Question 2, as written on the Massachusetts ballot, would “allow for up to 12 approvals each year of either new charter schools or expanded enrollments in existing charter schools, but not to exceed 1% of the statewide public school enrollment.” In Massachusetts, charter schools are independently run public schools subject to five-year renewal charters. The current statewide cap is 120 charter schools.
The question, one of four initiatives on the state ballot this year, has been contentious and dominated media coverage in the state throughout the past year.
According to data from by The Crimson’s election survey, a questionnaire voluntarily filled out by more 2,000 Harvard undergraduates and to be released in full next week, a plurality—35 percent—of respondents intending to vote in Massachusetts “have not decided” how to cast their ballot on Question 2.
While most Harvard voters are undecided, those who have made up their minds are effectively split. Thirty-three percent of Massachusetts voters intend to vote “Yes” and 32 percent intend to vote “No”.
State Democrats, usually unified on many policy proposals, have debated the merits of Question 2 for months. Mirroring the statewide split among Democratic legislators, the Harvard Democrats, and undergraduate group, officially support the No campaign. But members are divided on the ballot measure, according to Alexander Zhang ’20, the Question 2 captain for the Democrats’ Publicity and Policy Committee.
“We tell members that if they are on the other side they should feel free to put whatever effort they want into the other side’s campaign,” Zhang said.
Despite the schism, members of the Harvard Democrats distributed literature and went door-to-door on Oct. 16 throughout Cambridge, encouraging residents to vote No on the ballot measure. After a phone banking effort a few weeks ago, the Democrats will host another phone bank to garner support, according to Zhang.

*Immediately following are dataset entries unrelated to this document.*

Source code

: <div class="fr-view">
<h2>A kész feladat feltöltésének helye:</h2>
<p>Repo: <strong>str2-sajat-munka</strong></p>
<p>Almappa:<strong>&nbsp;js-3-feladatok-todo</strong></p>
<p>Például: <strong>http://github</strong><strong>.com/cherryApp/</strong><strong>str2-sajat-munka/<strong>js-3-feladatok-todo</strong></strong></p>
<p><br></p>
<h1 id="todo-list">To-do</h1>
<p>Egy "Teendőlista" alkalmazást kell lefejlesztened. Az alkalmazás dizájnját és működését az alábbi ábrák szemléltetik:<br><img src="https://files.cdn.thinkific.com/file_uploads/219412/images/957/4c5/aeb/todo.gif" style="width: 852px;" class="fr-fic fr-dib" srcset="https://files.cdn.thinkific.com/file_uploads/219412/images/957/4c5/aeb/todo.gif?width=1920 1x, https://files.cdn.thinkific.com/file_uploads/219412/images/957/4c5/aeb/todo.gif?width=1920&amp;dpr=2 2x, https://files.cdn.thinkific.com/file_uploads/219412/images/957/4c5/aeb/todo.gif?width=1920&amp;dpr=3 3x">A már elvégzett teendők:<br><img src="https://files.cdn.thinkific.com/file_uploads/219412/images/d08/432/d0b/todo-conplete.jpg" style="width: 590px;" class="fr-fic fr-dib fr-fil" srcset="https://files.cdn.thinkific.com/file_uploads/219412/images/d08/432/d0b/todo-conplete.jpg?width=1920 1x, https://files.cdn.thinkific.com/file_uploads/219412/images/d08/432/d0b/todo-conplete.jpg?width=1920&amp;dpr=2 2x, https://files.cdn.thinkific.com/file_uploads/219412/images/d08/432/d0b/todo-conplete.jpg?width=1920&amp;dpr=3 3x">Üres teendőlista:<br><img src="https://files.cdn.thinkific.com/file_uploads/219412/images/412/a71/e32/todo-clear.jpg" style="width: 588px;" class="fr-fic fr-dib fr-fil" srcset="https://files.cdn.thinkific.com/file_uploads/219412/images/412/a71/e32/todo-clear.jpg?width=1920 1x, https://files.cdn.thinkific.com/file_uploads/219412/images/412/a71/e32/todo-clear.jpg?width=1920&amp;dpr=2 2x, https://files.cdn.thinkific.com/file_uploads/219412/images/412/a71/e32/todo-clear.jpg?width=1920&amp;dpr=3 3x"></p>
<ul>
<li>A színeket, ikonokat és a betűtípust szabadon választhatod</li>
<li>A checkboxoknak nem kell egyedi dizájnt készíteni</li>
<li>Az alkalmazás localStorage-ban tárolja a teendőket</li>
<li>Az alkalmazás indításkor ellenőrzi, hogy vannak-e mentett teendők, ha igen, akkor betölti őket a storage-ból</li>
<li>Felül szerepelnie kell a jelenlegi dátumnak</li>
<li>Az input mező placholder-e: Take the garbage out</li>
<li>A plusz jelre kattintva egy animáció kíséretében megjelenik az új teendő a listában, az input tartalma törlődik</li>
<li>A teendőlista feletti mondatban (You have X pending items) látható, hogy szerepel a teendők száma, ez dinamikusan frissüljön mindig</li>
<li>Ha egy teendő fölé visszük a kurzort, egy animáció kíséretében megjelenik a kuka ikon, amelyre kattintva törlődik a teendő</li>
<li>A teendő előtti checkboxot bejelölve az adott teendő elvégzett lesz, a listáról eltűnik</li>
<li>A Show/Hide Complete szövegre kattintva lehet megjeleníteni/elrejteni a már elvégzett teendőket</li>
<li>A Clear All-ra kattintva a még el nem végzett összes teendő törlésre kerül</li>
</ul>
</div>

“I do think the Yes side is rooted in a lot of concerns with a flawed public education system,” Zhang said. “But I don’t think the solution is to have charter schools and create this competitive system that is inherently unequal.”
Those in the No campaign have argued that increasing the cap on charter schools would reduce funding to public schools and claim that charter schools do little to help low-income areas.
Meanwhile the Harvard Republicans have expressed universal support for the measure, according to Treasurer W. Kent Haeffner ’18, who recently wrote an op-ed in The Crimson on the issue.
“The club is fully in support of question 2,” Haeffner said. “I wanted to make sure that we were putting those opinions out there.”
Massachusetts Republicans, led by Governor Charlie D. Baker ’79, have solidly backed the ballot measure, touting successful test scores in current Massachusetts charter schools and claiming that more charter schools would lead to more public education funding.
“We are big proponents of Governor Baker's,” Haeffner said. “The idea of choice and competition, those kinds of things, are very in line with the conservative belief in limited government.”
Statewide polling from Western New England University currently places the Yes vote at 36 percent and No at 45 percent among likely voters, with 18 percent undecided. Research conducted by The Mass Inc. Polling Group shows a similar advantage for the No vote. The ballot measure has, by far, attracted the most spending out of any of the four—as of Oct. 25, more than $26.8 million has been spent on the ballot initiative.
Last month, the Harvard Graduate School of Education hosted a panel discussion on the ballot question. Panelists included Marc Kennen, executive director and founder of the Massachusetts Charter Public School Association and Boston City Councillor Tito Jackson, chair of the city’s education committee.
In September’s Democratic state primaries, incumbent State Senator Patricia D. Jehlen, who represents Cambridge, sparred with Cambridge City Councillor Leland Cheung over the issue. During the campaign, Jehlen, who is against Question 2, also publicly debated who she called her “real opponent,” the head of Democrats for Education reform, a pro-charter school group.